Data supplied:
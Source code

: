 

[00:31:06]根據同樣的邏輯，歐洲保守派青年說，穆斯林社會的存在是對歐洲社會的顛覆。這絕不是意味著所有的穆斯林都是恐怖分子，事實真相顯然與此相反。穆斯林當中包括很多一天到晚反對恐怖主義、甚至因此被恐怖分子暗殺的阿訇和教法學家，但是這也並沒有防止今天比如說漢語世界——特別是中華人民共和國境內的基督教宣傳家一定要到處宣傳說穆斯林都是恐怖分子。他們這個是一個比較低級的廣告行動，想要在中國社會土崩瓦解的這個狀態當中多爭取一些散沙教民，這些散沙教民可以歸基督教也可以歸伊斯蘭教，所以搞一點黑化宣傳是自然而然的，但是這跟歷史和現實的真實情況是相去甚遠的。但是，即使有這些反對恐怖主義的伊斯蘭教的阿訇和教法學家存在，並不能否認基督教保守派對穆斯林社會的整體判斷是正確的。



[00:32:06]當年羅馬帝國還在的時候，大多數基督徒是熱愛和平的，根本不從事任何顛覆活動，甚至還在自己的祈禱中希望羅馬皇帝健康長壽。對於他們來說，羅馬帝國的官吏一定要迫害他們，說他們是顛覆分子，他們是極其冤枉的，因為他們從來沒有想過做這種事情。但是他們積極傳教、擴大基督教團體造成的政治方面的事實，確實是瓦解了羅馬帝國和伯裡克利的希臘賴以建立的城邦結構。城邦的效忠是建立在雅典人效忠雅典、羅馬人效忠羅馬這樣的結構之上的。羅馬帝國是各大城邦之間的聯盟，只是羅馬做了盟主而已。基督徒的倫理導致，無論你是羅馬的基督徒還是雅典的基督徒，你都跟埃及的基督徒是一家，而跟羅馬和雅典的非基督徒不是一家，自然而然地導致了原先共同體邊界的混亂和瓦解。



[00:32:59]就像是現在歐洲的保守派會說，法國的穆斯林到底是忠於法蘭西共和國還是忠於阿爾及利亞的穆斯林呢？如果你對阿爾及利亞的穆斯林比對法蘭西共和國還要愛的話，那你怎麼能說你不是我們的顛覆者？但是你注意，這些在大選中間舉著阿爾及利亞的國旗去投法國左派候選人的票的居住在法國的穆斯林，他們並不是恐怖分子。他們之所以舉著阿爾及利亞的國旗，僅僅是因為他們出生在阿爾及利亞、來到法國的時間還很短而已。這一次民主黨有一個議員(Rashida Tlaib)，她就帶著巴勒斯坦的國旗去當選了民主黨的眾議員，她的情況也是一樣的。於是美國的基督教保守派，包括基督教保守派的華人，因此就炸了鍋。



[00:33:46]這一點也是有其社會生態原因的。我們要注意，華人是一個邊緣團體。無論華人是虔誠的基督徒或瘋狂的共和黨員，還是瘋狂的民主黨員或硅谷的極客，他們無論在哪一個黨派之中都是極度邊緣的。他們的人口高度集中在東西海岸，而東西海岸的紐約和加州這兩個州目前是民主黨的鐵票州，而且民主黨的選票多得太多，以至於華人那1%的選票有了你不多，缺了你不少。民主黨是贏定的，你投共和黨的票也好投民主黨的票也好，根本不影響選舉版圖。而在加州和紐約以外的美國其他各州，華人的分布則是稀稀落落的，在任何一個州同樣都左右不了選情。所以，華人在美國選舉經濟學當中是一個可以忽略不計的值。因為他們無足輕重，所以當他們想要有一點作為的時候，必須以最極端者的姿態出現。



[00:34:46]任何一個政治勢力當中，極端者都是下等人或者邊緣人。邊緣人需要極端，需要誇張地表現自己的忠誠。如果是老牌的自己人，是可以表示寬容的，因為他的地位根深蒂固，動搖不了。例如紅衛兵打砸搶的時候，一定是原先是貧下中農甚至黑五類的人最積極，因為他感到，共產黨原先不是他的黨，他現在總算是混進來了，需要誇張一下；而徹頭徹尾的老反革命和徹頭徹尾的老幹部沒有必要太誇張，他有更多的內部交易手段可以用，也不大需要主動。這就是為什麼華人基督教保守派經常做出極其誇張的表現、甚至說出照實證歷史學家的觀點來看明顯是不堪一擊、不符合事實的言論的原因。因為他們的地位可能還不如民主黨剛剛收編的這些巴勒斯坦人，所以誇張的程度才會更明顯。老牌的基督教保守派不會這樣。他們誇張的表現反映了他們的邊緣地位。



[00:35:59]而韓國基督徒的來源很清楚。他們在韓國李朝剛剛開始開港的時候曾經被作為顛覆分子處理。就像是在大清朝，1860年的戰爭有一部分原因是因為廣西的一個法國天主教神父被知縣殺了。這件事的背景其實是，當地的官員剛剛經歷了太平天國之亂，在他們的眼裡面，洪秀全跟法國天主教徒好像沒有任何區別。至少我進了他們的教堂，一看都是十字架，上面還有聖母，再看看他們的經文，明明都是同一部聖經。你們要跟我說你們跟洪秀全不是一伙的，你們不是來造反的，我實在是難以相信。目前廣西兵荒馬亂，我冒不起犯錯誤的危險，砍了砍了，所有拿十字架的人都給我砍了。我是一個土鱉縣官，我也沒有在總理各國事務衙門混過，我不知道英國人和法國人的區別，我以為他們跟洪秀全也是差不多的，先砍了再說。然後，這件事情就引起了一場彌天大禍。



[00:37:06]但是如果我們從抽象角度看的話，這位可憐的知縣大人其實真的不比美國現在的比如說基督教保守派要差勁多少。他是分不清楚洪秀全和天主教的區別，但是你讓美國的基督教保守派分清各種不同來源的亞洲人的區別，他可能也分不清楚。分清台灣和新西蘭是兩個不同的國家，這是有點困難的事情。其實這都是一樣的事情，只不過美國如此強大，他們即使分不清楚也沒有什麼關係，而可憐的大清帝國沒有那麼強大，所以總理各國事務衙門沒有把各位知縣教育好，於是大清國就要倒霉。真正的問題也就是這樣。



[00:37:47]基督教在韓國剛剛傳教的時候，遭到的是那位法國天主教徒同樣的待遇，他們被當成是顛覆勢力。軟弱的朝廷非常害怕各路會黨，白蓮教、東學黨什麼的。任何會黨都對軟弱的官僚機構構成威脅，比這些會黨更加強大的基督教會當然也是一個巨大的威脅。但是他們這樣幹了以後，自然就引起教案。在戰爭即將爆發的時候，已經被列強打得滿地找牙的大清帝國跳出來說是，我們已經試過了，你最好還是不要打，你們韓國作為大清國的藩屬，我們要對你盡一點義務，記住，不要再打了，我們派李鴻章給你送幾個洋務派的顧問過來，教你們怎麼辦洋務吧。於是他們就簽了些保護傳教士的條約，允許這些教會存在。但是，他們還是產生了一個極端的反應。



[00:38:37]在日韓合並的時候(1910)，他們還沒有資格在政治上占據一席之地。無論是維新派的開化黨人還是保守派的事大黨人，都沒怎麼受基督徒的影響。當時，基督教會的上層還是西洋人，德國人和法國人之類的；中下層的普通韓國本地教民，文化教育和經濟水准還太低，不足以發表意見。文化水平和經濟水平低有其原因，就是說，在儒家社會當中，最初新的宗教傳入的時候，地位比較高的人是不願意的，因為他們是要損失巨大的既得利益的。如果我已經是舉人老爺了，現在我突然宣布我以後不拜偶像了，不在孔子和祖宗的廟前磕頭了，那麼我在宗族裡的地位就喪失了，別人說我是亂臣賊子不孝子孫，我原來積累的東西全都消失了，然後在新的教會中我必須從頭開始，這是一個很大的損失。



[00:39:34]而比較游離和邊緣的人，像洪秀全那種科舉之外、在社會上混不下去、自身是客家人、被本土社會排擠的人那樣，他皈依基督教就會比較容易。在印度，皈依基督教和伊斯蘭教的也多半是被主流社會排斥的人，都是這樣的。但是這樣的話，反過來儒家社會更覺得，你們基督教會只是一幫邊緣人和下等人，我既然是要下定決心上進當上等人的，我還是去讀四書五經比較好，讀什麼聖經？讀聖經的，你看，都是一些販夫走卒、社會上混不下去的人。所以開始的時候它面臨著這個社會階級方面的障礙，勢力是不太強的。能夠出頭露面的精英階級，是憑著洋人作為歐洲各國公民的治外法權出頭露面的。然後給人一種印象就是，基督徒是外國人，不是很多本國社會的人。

Work item:
Print only what lies in the material above starting at the line with "[00:34:46]任何一個" and ending at the line with "[00:35:59]而韓國基", every line exactly as given.

Solution below:
[00:34:46]任何一個政治勢力當中，極端者都是下等人或者邊緣人。邊緣人需要極端，需要誇張地表現自己的忠誠。如果是老牌的自己人，是可以表示寬容的，因為他的地位根深蒂固，動搖不了。例如紅衛兵打砸搶的時候，一定是原先是貧下中農甚至黑五類的人最積極，因為他感到，共產黨原先不是他的黨，他現在總算是混進來了，需要誇張一下；而徹頭徹尾的老反革命和徹頭徹尾的老幹部沒有必要太誇張，他有更多的內部交易手段可以用，也不大需要主動。這就是為什麼華人基督教保守派經常做出極其誇張的表現、甚至說出照實證歷史學家的觀點來看明顯是不堪一擊、不符合事實的言論的原因。因為他們的地位可能還不如民主黨剛剛收編的這些巴勒斯坦人，所以誇張的程度才會更明顯。老牌的基督教保守派不會這樣。他們誇張的表現反映了他們的邊緣地位。



[00:35:59]而韓國基督徒的來源很清楚。他們在韓國李朝剛剛開始開港的時候曾經被作為顛覆分子處理。就像是在大清朝，1860年的戰爭有一部分原因是因為廣西的一個法國天主教神父被知縣殺了。這件事的背景其實是，當地的官員剛剛經歷了太平天國之亂，在他們的眼裡面，洪秀全跟法國天主教徒好像沒有任何區別。至少我進了他們的教堂，一看都是十字架，上面還有聖母，再看看他們的經文，明明都是同一部聖經。你們要跟我說你們跟洪秀全不是一伙的，你們不是來造反的，我實在是難以相信。目前廣西兵荒馬亂，我冒不起犯錯誤的危險，砍了砍了，所有拿十字架的人都給我砍了。我是一個土鱉縣官，我也沒有在總理各國事務衙門混過，我不知道英國人和法國人的區別，我以為他們跟洪秀全也是差不多的，先砍了再說。然後，這件事情就引起了一場彌天大禍。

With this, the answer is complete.